*Task brief*. From the first line to the last, return the material exactly.

*Supplied data*.
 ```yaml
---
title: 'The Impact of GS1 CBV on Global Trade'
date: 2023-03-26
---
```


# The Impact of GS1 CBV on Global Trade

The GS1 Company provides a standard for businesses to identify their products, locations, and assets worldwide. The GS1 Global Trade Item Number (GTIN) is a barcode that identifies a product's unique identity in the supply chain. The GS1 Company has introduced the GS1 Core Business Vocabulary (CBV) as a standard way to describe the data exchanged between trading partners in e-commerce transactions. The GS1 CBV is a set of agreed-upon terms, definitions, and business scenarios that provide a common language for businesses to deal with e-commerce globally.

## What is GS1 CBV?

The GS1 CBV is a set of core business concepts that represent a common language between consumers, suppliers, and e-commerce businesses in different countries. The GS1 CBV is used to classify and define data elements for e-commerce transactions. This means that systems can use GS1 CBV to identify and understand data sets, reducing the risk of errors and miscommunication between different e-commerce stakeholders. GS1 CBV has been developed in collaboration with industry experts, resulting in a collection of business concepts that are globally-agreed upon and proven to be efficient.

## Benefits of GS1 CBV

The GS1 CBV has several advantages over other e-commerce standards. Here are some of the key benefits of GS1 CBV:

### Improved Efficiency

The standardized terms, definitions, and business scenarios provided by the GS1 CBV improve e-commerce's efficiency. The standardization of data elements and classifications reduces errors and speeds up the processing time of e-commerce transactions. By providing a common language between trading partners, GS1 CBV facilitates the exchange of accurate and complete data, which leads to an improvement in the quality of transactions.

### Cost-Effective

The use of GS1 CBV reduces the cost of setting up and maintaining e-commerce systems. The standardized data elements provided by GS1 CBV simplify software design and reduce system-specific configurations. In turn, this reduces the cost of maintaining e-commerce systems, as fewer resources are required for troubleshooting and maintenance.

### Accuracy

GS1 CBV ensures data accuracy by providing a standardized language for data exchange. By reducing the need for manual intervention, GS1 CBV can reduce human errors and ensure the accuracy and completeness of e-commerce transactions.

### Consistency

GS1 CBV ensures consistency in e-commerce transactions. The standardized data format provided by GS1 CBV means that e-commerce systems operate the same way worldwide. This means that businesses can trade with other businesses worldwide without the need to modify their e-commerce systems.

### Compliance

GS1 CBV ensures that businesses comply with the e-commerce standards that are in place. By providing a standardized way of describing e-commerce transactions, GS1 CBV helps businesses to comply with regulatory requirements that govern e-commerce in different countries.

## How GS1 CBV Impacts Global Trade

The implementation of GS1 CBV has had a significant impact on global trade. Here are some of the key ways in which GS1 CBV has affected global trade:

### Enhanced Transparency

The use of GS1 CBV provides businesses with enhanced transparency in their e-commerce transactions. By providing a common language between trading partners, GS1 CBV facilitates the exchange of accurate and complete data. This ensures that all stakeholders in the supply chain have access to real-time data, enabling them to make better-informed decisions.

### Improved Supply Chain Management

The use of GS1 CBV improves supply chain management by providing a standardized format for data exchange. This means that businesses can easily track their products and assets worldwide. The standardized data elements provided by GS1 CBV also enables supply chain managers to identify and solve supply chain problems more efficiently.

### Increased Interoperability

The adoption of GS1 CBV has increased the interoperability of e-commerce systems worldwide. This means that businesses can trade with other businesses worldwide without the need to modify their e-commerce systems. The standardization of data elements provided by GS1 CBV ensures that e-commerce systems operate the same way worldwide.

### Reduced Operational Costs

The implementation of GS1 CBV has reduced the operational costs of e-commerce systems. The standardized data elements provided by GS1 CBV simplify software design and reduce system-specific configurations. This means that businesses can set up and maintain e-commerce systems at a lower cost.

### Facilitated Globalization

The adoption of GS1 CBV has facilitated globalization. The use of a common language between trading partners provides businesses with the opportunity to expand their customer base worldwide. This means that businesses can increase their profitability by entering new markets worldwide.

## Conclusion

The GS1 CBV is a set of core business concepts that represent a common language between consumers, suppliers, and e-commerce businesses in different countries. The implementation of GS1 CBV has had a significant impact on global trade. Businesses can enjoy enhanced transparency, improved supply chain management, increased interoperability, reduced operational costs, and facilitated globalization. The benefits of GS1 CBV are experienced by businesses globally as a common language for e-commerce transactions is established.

*Reply*.
 ```yaml
---
title: 'The Impact of GS1 CBV on Global Trade'
date: 2023-03-26
---
```


# The Impact of GS1 CBV on Global Trade

The GS1 Company provides a standard for businesses to identify their products, locations, and assets worldwide. The GS1 Global Trade Item Number (GTIN) is a barcode that identifies a product's unique identity in the supply chain. The GS1 Company has introduced the GS1 Core Business Vocabulary (CBV) as a standard way to describe the data exchanged between trading partners in e-commerce transactions. The GS1 CBV is a set of agreed-upon terms, definitions, and business scenarios that provide a common language for businesses to deal with e-commerce globally.

## What is GS1 CBV?

The GS1 CBV is a set of core business concepts that represent a common language between consumers, suppliers, and e-commerce businesses in different countries. The GS1 CBV is used to classify and define data elements for e-commerce transactions. This means that systems can use GS1 CBV to identify and understand data sets, reducing the risk of errors and miscommunication between different e-commerce stakeholders. GS1 CBV has been developed in collaboration with industry experts, resulting in a collection of business concepts that are globally-agreed upon and proven to be efficient.

## Benefits of GS1 CBV

The GS1 CBV has several advantages over other e-commerce standards. Here are some of the key benefits of GS1 CBV:

### Improved Efficiency

The standardized terms, definitions, and business scenarios provided by the GS1 CBV improve e-commerce's efficiency. The standardization of data elements and classifications reduces errors and speeds up the processing time of e-commerce transactions. By providing a common language between trading partners, GS1 CBV facilitates the exchange of accurate and complete data, which leads to an improvement in the quality of transactions.

### Cost-Effective

The use of GS1 CBV reduces the cost of setting up and maintaining e-commerce systems. The standardized data elements provided by GS1 CBV simplify software design and reduce system-specific configurations. In turn, this reduces the cost of maintaining e-commerce systems, as fewer resources are required for troubleshooting and maintenance.

### Accuracy

GS1 CBV ensures data accuracy by providing a standardized language for data exchange. By reducing the need for manual intervention, GS1 CBV can reduce human errors and ensure the accuracy and completeness of e-commerce transactions.

### Consistency

GS1 CBV ensures consistency in e-commerce transactions. The standardized data format provided by GS1 CBV means that e-commerce systems operate the same way worldwide. This means that businesses can trade with other businesses worldwide without the need to modify their e-commerce systems.

### Compliance

GS1 CBV ensures that businesses comply with the e-commerce standards that are in place. By providing a standardized way of describing e-commerce transactions, GS1 CBV helps businesses to comply with regulatory requirements that govern e-commerce in different countries.

## How GS1 CBV Impacts Global Trade

The implementation of GS1 CBV has had a significant impact on global trade. Here are some of the key ways in which GS1 CBV has affected global trade:

### Enhanced Transparency

The use of GS1 CBV provides businesses with enhanced transparency in their e-commerce transactions. By providing a common language between trading partners, GS1 CBV facilitates the exchange of accurate and complete data. This ensures that all stakeholders in the supply chain have access to real-time data, enabling them to make better-informed decisions.

### Improved Supply Chain Management

The use of GS1 CBV improves supply chain management by providing a standardized format for data exchange. This means that businesses can easily track their products and assets worldwide. The standardized data elements provided by GS1 CBV also enables supply chain managers to identify and solve supply chain problems more efficiently.

### Increased Interoperability

The adoption of GS1 CBV has increased the interoperability of e-commerce systems worldwide. This means that businesses can trade with other businesses worldwide without the need to modify their e-commerce systems. The standardization of data elements provided by GS1 CBV ensures that e-commerce systems operate the same way worldwide.

### Reduced Operational Costs

The implementation of GS1 CBV has reduced the operational costs of e-commerce systems. The standardized data elements provided by GS1 CBV simplify software design and reduce system-specific configurations. This means that businesses can set up and maintain e-commerce systems at a lower cost.

### Facilitated Globalization

The adoption of GS1 CBV has facilitated globalization. The use of a common language between trading partners provides businesses with the opportunity to expand their customer base worldwide. This means that businesses can increase their profitability by entering new markets worldwide.

## Conclusion

The GS1 CBV is a set of core business concepts that represent a common language between consumers, suppliers, and e-commerce businesses in different countries. The implementation of GS1 CBV has had a significant impact on global trade. Businesses can enjoy enhanced transparency, improved supply chain management, increased interoperability, reduced operational costs, and facilitated globalization. The benefits of GS1 CBV are experienced by businesses globally as a common language for e-commerce transactions is established.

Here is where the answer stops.